Это моя фраза! Это я должна рваться из западни с голодным зверем, а не наоборот.
Охранник заглядывает в камеру, странно косится на меня. В таком же потерянном состоянии. А я что? Я вообще ничего сделать не успела.
– Девку никуда не отпускать, — последнее, что слышу. А после Эмира куда-то уводят, и я остаюсь в одиночестве.
Я продолжаю сидеть на столе, обнимаю себя за плечи. Всё произошло так быстро, что я даже сообразить не успела. Вот этот бандит ко мне пристает, а после пытается сбежать. Может, ему плохо стало? Возможно довести зэка до инфаркта просто тем, что тебя раздели?
Я спрыгиваю на пол, кручусь, пока не замечаю зеркало. Уверенно направляюсь к нему. Хочу увидеть, что так напугало Сабурова. Ну, я ведь хорошенькая, не страшная, чтобы так бегать. Я даже похудела со всем этим стрессом. Грудь небольшая, но она есть. Приличный второй размер. С пуш-апом даже третий получается. Может Буйный поэтому разочаровался? Личная неприязнь к подкладкам? Тем более, если я ему не понравилась, то зачем оставлять меня здесь?!
Минуты начинают тянуться вечностью. Никто не появляется, не сообщает, что случилось с Буйным. Будто обо мне совсем забыли. А если мне придется здесь ночевать? Я ведь не преступница какая-то, чтобы держать меня взаперти!
Я меряю комнату шагами, прислушиваюсь к тишине. Да что ж случилось-то? С сомнением поглядываю на еду, которую мужчина не успел сбросить со стола. Принюхиваюсь, но пахнет вроде хорошо. И на вкус должно быть нормально, раз мужчина всё-таки съел немного. Сама я пробовать не рискую, от греха подальше. Алису я люблю, но её кулинарные способности никогда не проверяла.
Эмир там вообще живой, хоть немного? А если он умрет, меня посадят? Убила заключенного – неплохой сюжет для новостей.
Через небольшое окно слежу, как садится солнце. Значит, прошло уже несколько часов. Что столько времени можно делать? Или Эмира в вытрезвитель забрали? Может, ему совсем пить нельзя? А он хорошо к водке приложился, хотя и говорил, что она ужасная.
– Наконец-то, — выдыхаю, когда дверь открывается. Спешу на выход. – Я могу уходить?
– Не спеши, — охранник недобро скалится, не пропуская. – Выкладывай давай.
– Что выкладывать?
– Кто тебя нанял и чем ты Сабурова отравила?
Отравила? Я?! Хлопаю ресницами, пока до меня медленно доходит смысл его слов. Боже, Эмиру действительно стало плохо из-за еды? Настолько, что меня теперь подозревают в покушении?
– Я… Эм… - неловко переминаюсь на месте, бросаю взгляд на лоточки. – Я ему покушать приготовила. Видимо, не очень хорошо получилось.
– Не очень хорошо? Буйный за жизнь сейчас борется. Личная просьба от меня – лучше вообще больше не готовь. Никогда!
Я обиженно вспыхиваю. Пусть готовила не я, но ведь подруга старалась! Подумаешь, не получилось идеально. Она ведь не для зэков готовила, кто же знал, что они такие слабенькие?

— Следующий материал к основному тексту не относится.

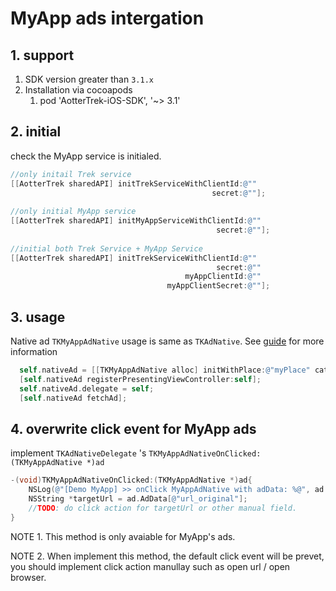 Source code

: # MyApp ads intergation



## 1. support

1. SDK version greater than `3.1.x`
2. Installation via cocoapods
   1. pod 'AotterTrek-iOS-SDK', '~> 3.1'



## 2. initial

check the MyApp service is initialed.

```objective-c
//only initail Trek service
[[AotterTrek sharedAPI] initTrekServiceWithClientId:@""
                                             secret:@""];
 
//only initial MyApp service
[[AotterTrek sharedAPI] initMyAppServiceWithClientId:@""
                                              secret:@""]; 
 
//initial both Trek Service + MyApp Service
[[AotterTrek sharedAPI] initTrekServiceWithClientId:@""
                                              secret:@""
                                       myAppClientId:@""
                                   myAppClientSecret:@""];
```



## 3. usage 

Native ad `TKMyAppAdNative` usage is same as `TKAdNative`. See [guide](iOS/Native_Ad?id=native-ad) for more information

```objective-c
  self.nativeAd = [[TKMyAppAdNative alloc] initWithPlace:@"myPlace" category:@"testCategory"];
  [self.nativeAd registerPresentingViewController:self];
  self.nativeAd.delegate = self;
  [self.nativeAd fetchAd];
```



## 4. overwrite click event for MyApp ads

implement `TKAdNativeDelegate`  's `TKMyAppAdNativeOnClicked:(TKMyAppAdNative *)ad`

```objective-c
-(void)TKMyAppAdNativeOnClicked:(TKMyAppAdNative *)ad{
    NSLog(@"[Demo MyApp] >> onClick MyAppAdNative with adData: %@", ad.AdData);
    NSString *targetUrl = ad.AdData[@"url_original"];
    //TODO: do click action for targetUrl or other manual field.
}
```

NOTE 1. This method is only avaiable for MyApp's ads.

NOTE 2. When implement this method, the default click event will be prevet, you should implement click action manullay such as open url / open browser. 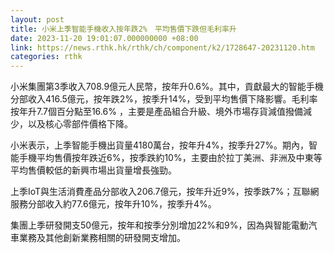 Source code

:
 ```yaml
---
layout: post
title: 小米上季智能手機收入按年跌2%　平均售價下跌但毛利率升
date: 2023-11-20 19:01:07.000000000 +08:00
link: https://news.rthk.hk/rthk/ch/component/k2/1728647-20231120.htm
categories: rthk
---
```


小米集團第3季收入708.9億元人民幣，按年升0.6%。其中，貢獻最大的智能手機分部收入416.5億元，按年跌2%，按季升14%，受到平均售價下降影響。毛利率按年升7.7個百分點至16.6% ，主要是產品組合升級、境外市場存貨減值撥備減少，以及核心零部件價格下降。

小米表示，上季智能手機出貨量4180萬台，按年升4%，按季升27%。期內，智能手機平均售價按年跌近6%，按季跌約10%，主要由於拉丁美洲、非洲及中東等平均售價較低的新興市場出貨量增長強勁。

上季IoT與生活消費產品分部收入206.7億元，按年升近9%，按季跌7%；互聯網服務分部收入約77.6億元，按年升10%，按季升4%。

集團上季研發開支50億元，按年和按季分別增加22%和9%，因為與智能電動汽車業務及其他創新業務相關的研發開支增加。
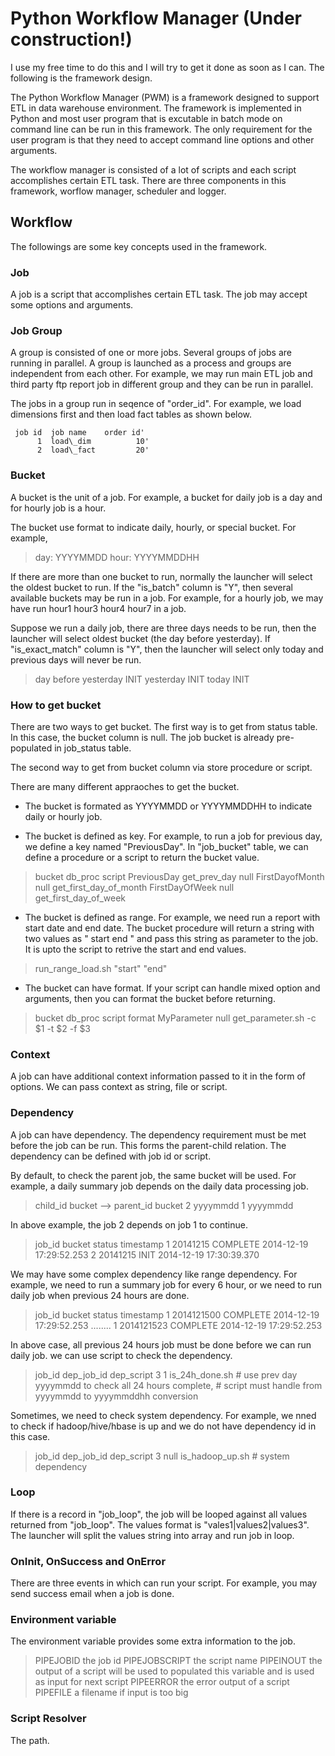 # Python Workflow Manager (Under construction!)

I use my free time to do this and I will try to get it done as soon as I can. The following is the framework design.

The Python Workflow Manager (PWM) is a framework designed to support ETL in data warehouse environment. The framework is implemented in Python and most user program that is excutable in batch mode on command line can be run in this framework. The only requirement for the user program is that they need to accept command line options and other arguments.

The workflow manager is consisted of a lot of scripts and each script accomplishes certain ETL task. There are three components in this framework, worflow manager, scheduler and logger.

## Workflow

The followings are some key concepts used in the framework.  

### Job

A job is a script that accomplishes certain ETL task. The job may accept some options and arguments. 

### Job Group

A group is consisted of one or more jobs. Several groups of jobs are running in parallel. A group is launched as a process and groups are independent from each other. For example, we may run main ETL job and third party ftp report job in different group and they can be run in parallel.

The jobs in a group run in seqence of "order_id". For example, we load dimensions first and then load fact tables as shown below.

```
 job id  job name    order id'
      1  load\_dim          10'
      2  load\_fact         20'
```

### Bucket

A bucket is the unit of a job. For example, a bucket for daily job is a day and for hourly job is a hour.

The bucket use format to indicate daily, hourly, or special bucket. For example,

> day:   YYYYMMDD
> hour:  YYYYMMDDHH

If there are more than one bucket to run, normally the launcher will select the oldest bucket to run. If the "is_batch" column is "Y", then several available buckets may be run in a job. For example, for a hourly job, we may have run hour1 hour3 hour4 hour7 in a job.

Suppose we run a daily job, there are three days needs to be run, then the launcher will select oldest bucket (the day before yesterday). If "is_exact_match" column is "Y", then the launcher will select only today and previous days will never be run. 

> day before yesterday  INIT
> yesterday             INIT
> today                 INIT

### How to get bucket

There are two ways to get bucket. The first way is to get from status table. In this case, the bucket column is null. The job bucket is already pre-populated in job_status table.

The second way to get from bucket column via store procedure or script. 

There are many different appraoches to get the bucket.
	
- The bucket is formated as YYYYMMDD or YYYYMMDDHH to indicate daily or hourly job.

- The bucket is defined as key. For example, to run a job for previous day, we define a key named "PreviousDay". In "job_bucket" table, we can define a procedure or a script to return the bucket value.

> bucket              db_proc             script
> PreviousDay         get_prev_day        null
> FirstDayofMonth     null                get_first_day_of_month
> FirstDayOfWeek      null                get_first_day_of_week

- The bucket is defined as range. For example, we need run a report with start date and end date. The bucket procedure will return a string with two values as " start end " and pass this string as parameter to the job. It is upto the script to retrive the start and end values.  

> run_range_load.sh "start" "end"
	
- The bucket can have format. If your script can handle mixed option and arguments, then you can format the bucket before returning. 

> bucket      db_proc   script				format
> MyParameter    null   get_parameter.sh	-c $1 -t $2 -f $3

### Context
    
A job can have additional context information passed to it in the form of options. We can pass context as string, file or script. 

### Dependency

A job can have dependency. The dependency requirement must be met before the job can be run. This forms the parent-child relation. The dependency can be defined with job id or script. 

By default, to check the parent job, the same bucket will be used. For example, a daily summary job depends on the daily data processing job. 

> child_id bucket --> parent_id bucket
>        2 yyyymmdd	  1         yyyymmdd

In above example, the job 2 depends on job 1 to continue.

> job_id	bucket		status		timestamp
>    	1		20141215	COMPLETE	2014-12-19 17:29:52.253
>		2		20141215	INIT		2014-12-19 17:30:39.370

We may have some complex dependency like range dependency. For example, we need to run a summary job for every 6 hour, or we need to run daily job when previous 24 hours are done. 

> job_id	bucket		status		timestamp
> 		1		2014121500	COMPLETE	2014-12-19 17:29:52.253
>				........
> 		1		2014121523	COMPLETE	2014-12-19 17:29:52.253

In above case, all previous 24 hours job must be done before we can run daily job. we can use script to check the dependency.

> job_id	dep_job_id	dep_script
>      3		     1	is_24h_done.sh		# use prev day yyyymmdd to check all 24 hours complete,
                                            # script must handle from yyyymmdd to yyyymmddhh conversion

Sometimes, we need to check system dependency. For example, we nned to check if hadoop/hive/hbase is up and we do not have dependency id in this case.

> job_id	dep_job_id	dep_script
> 3		null		is_hadoop_up.sh		# system dependency

### Loop 
	
If there is a record in "job_loop", the job will be looped against all values returned from "job_loop". The values format is "vales1|values2|values3". The launcher will split the values string into array and run job in loop.

### OnInit, OnSuccess and OnError

There are three events in which can run your script. For example, you may send success email when a job is done.

### Environment variable

The environment variable provides some extra information to the job.

> PIPEJOBID       the job id
> PIPEJOBSCRIPT   the script name
> PIPEINOUT       the output of a script will be used to populated this variable and is used as input for next script
> PIPEERROR       the error output of a script
> PIPEFILE        a filename if input is too big 

### Script Resolver

The path.

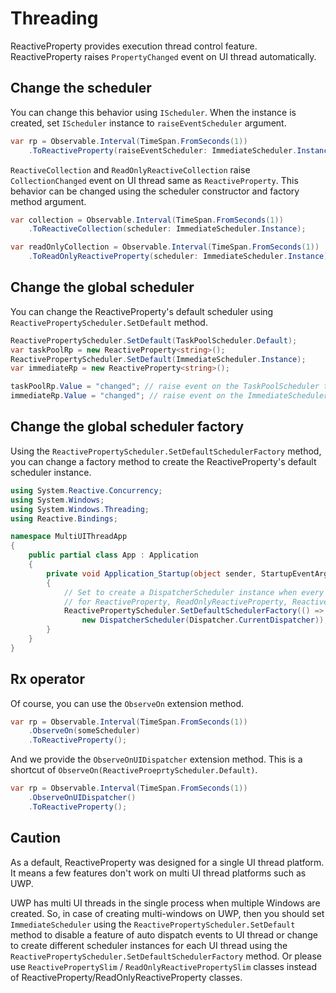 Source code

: # Threading

ReactiveProperty provides execution thread control feature.
ReactiveProperty raises `PropertyChanged` event on UI thread automatically. 

## Change the scheduler

You can change this behavior using `IScheduler`.
When the instance is created, set `IScheduler` instance to `raiseEventScheduler` argument.

```csharp
var rp = Observable.Interval(TimeSpan.FromSeconds(1))
    .ToReactiveProperty(raiseEventScheduler: ImmediateScheduler.Instance);
```

`ReactiveCollection` and `ReadOnlyReactiveCollection` raise `CollectionChanged` event on UI thread same as `ReactiveProperty`.
This behavior can be changed using the scheduler constructor and factory method argument.

```csharp
var collection = Observable.Interval(TimeSpan.FromSeconds(1))
    .ToReactiveCollection(scheduler: ImmediateScheduler.Instance);

var readOnlyCollection = Observable.Interval(TimeSpan.FromSeconds(1))
    .ToReadOnlyReactiveProperty(scheduler: ImmediateScheduler.Instance);
```

## Change the global scheduler

You can change the ReactiveProperty's default scheduler using `ReactivePropertyScheduler.SetDefault` method.

```csharp
ReactivePropertyScheduler.SetDefault(TaskPoolScheduler.Default);
var taskPoolRp = new ReactiveProperty<string>();
ReactivePropertyScheduler.SetDefault(ImmediateScheduler.Instance);
var immediateRp = new ReactiveProperty<string>();

taskPoolRp.Value = "changed"; // raise event on the TaskPoolScheduler thread.
immediateRp.Value = "changed"; // raise event on the ImmediateScheduler thread.
```

## Change the global scheduler factory

Using the `ReactivePropertyScheduler.SetDefaultSchedulerFactory` method, you can change a factory method to create the ReactiveProperty's default scheduler instance.

```csharp
using System.Reactive.Concurrency;
using System.Windows;
using System.Windows.Threading;
using Reactive.Bindings;

namespace MultiUIThreadApp
{
    public partial class App : Application
    {
        private void Application_Startup(object sender, StartupEventArgs e)
        {
            // Set to create a DispatcherScheduler instance when every instance is created 
            // for ReactiveProperty, ReadOnlyReactiveProperty, ReactiveCollection, and ReadOnlyReactiveProperty.
            ReactivePropertyScheduler.SetDefaultSchedulerFactory(() =>
                new DispatcherScheduler(Dispatcher.CurrentDispatcher));
        }
    }
}
```

## Rx operator

Of course, you can use the `ObserveOn` extension method.

```csharp
var rp = Observable.Interval(TimeSpan.FromSeconds(1))
    .ObserveOn(someScheduler)
    .ToReactiveProperty();
```

And we provide the `ObserveOnUIDispatcher` extension method. 
This is a shortcut of `ObserveOn(ReactiveProeprtyScheduler.Default)`.

```csharp
var rp = Observable.Interval(TimeSpan.FromSeconds(1))
    .ObserveOnUIDispatcher()
    .ToReactiveProperty();
```

## Caution

As a default, ReactiveProperty was designed for a single UI thread platform.
It means a few features don't work on multi UI thread platforms such as UWP.

UWP has multi UI threads in the single process when multiple Windows are created.
So, in case of creating multi-windows on UWP, then you should set `ImmediateScheduler` using the `ReactivePropertyScheduler.SetDefault` method to disable a feature of auto dispatch events to UI thread or change to create different scheduler instances for each UI thread using the `ReactivePropertyScheduler.SetDefaultSchedulerFactory` method. Or please use `ReactivePropertySlim` / `ReadOnlyReactivePropertySlim` classes instead of ReactiveProperty/ReadOnlyReactiveProperty classes.
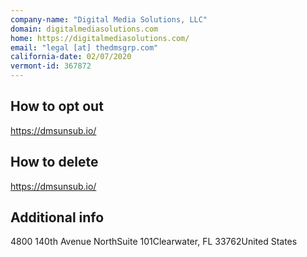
 ```yaml
---
company-name: "Digital Media Solutions, LLC"
domain: digitalmediasolutions.com
home: https://digitalmediasolutions.com/
email: "legal [at] thedmsgrp.com"
california-date: 02/07/2020
vermont-id: 367872
---
```

## How to opt out


https://dmsunsub.io/

## How to delete


https://dmsunsub.io/

## Additional info




4800 140th Avenue NorthSuite 101Clearwater, FL 33762United States














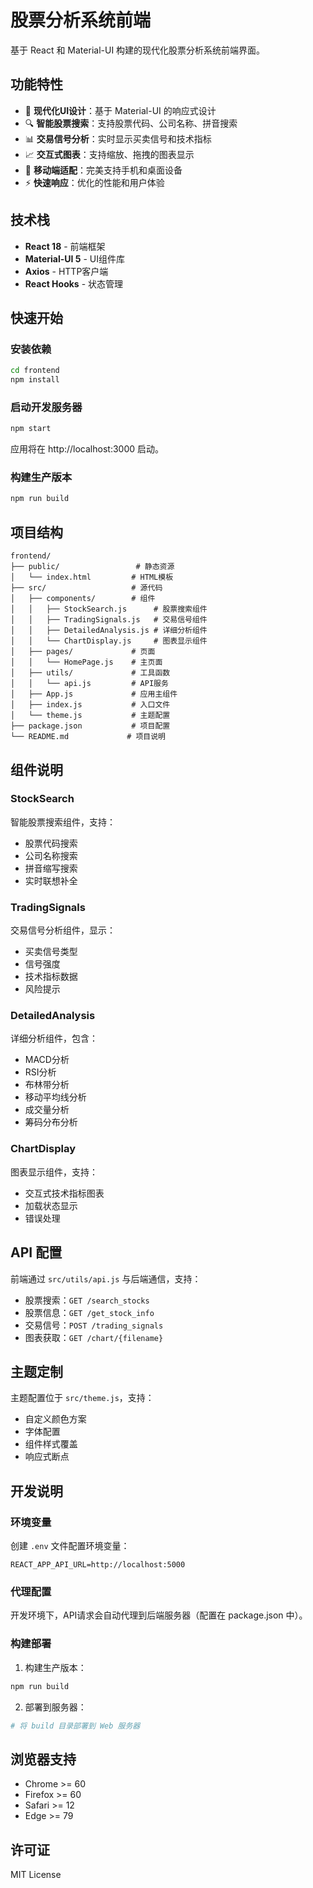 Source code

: # 股票分析系统前端

基于 React 和 Material-UI 构建的现代化股票分析系统前端界面。

## 功能特性

- 🎨 **现代化UI设计**：基于 Material-UI 的响应式设计
- 🔍 **智能股票搜索**：支持股票代码、公司名称、拼音搜索
- 📊 **交易信号分析**：实时显示买卖信号和技术指标
- 📈 **交互式图表**：支持缩放、拖拽的图表显示
- 📱 **移动端适配**：完美支持手机和桌面设备
- ⚡ **快速响应**：优化的性能和用户体验

## 技术栈

- **React 18** - 前端框架
- **Material-UI 5** - UI组件库
- **Axios** - HTTP客户端
- **React Hooks** - 状态管理

## 快速开始

### 安装依赖

```bash
cd frontend
npm install
```

### 启动开发服务器

```bash
npm start
```

应用将在 http://localhost:3000 启动。

### 构建生产版本

```bash
npm run build
```

## 项目结构

```
frontend/
├── public/                 # 静态资源
│   └── index.html         # HTML模板
├── src/                   # 源代码
│   ├── components/        # 组件
│   │   ├── StockSearch.js      # 股票搜索组件
│   │   ├── TradingSignals.js   # 交易信号组件
│   │   ├── DetailedAnalysis.js # 详细分析组件
│   │   └── ChartDisplay.js     # 图表显示组件
│   ├── pages/             # 页面
│   │   └── HomePage.js    # 主页面
│   ├── utils/             # 工具函数
│   │   └── api.js         # API服务
│   ├── App.js             # 应用主组件
│   ├── index.js           # 入口文件
│   └── theme.js           # 主题配置
├── package.json           # 项目配置
└── README.md             # 项目说明
```

## 组件说明

### StockSearch
智能股票搜索组件，支持：
- 股票代码搜索
- 公司名称搜索
- 拼音缩写搜索
- 实时联想补全

### TradingSignals
交易信号分析组件，显示：
- 买卖信号类型
- 信号强度
- 技术指标数据
- 风险提示

### DetailedAnalysis
详细分析组件，包含：
- MACD分析
- RSI分析
- 布林带分析
- 移动平均线分析
- 成交量分析
- 筹码分布分析

### ChartDisplay
图表显示组件，支持：
- 交互式技术指标图表
- 加载状态显示
- 错误处理

## API 配置

前端通过 `src/utils/api.js` 与后端通信，支持：

- 股票搜索：`GET /search_stocks`
- 股票信息：`GET /get_stock_info`
- 交易信号：`POST /trading_signals`
- 图表获取：`GET /chart/{filename}`

## 主题定制

主题配置位于 `src/theme.js`，支持：

- 自定义颜色方案
- 字体配置
- 组件样式覆盖
- 响应式断点

## 开发说明

### 环境变量

创建 `.env` 文件配置环境变量：

```
REACT_APP_API_URL=http://localhost:5000
```

### 代理配置

开发环境下，API请求会自动代理到后端服务器（配置在 package.json 中）。

### 构建部署

1. 构建生产版本：
```bash
npm run build
```

2. 部署到服务器：
```bash
# 将 build 目录部署到 Web 服务器
```

## 浏览器支持

- Chrome >= 60
- Firefox >= 60
- Safari >= 12
- Edge >= 79

## 许可证

MIT License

– Может, это не из-за еды? Он ещё выпил, — бесстыдно сдаю мужчину. Пусть ему штраф влепят, а меня оставят в покое. – Водку. Я одолжила её у знакомого.
– Какую?
Я протягиваю охраннику бутылку, тот долго изучает этикету, брезгливо держит за горлышко. После качает головой.
– Ты с бомжами дружишь или как?
– Да почему с бомжами-то?! Нормальная она. - Я знаю, что отчим Алисы пьет всё, что попадается под руку. Но он никогда ничем не травился, живее всех живых. Не могло же Сабурову стать плохо всего из-за одного глоточка?
Я нервничаю, одергиваю кофту. Сжимаю тонкую ткань, будто сейчас мою одежду заберут и выдадут тюремную униформу. И я сразу в колонии окажусь, потому что чуть не убила Буйного.
– Это всё я забираю, — выдает охранник в итоге. – Отдам доку, тот решит, чем именно ты траванула Буйного. Молись, чтобы Сабуров не оклемался.